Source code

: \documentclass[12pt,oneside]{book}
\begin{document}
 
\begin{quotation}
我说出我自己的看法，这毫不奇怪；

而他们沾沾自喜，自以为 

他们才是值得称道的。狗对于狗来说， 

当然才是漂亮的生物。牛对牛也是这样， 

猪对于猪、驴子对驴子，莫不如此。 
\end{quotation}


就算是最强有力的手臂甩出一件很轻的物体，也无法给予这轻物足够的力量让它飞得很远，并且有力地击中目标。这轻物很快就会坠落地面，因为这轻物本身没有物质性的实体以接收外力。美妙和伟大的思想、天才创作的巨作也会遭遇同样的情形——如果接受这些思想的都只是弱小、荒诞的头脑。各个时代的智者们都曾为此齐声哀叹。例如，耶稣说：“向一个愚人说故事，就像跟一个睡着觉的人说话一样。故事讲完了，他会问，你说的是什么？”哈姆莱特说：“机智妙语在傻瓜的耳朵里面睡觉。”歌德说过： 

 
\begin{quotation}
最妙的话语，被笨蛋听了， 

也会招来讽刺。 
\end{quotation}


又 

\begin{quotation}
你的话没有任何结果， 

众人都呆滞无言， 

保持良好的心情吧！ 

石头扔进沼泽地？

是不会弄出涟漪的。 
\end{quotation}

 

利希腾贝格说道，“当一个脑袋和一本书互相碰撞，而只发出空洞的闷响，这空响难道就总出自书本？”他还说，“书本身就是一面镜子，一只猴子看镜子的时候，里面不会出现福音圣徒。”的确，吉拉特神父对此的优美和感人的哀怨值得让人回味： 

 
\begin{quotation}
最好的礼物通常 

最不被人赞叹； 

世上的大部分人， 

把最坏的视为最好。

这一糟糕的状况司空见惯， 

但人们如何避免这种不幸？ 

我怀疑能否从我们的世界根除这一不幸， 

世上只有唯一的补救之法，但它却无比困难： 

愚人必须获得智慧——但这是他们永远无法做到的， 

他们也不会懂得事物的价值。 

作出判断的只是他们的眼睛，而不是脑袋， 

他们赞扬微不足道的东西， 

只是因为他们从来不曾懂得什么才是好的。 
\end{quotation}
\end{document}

___

PROBLEM TO SOLVE: Output, exactly and with no other text, the line that contains "愚人必须获得智慧——但这是他们永远无法做到的，" and all lines from there to the end of the records.

RESULT OF THIS EXERCISE:
愚人必须获得智慧——但这是他们永远无法做到的， 

他们也不会懂得事物的价值。 

作出判断的只是他们的眼睛，而不是脑袋， 

他们赞扬微不足道的东西， 

只是因为他们从来不曾懂得什么才是好的。 
\end{quotation}
\end{document}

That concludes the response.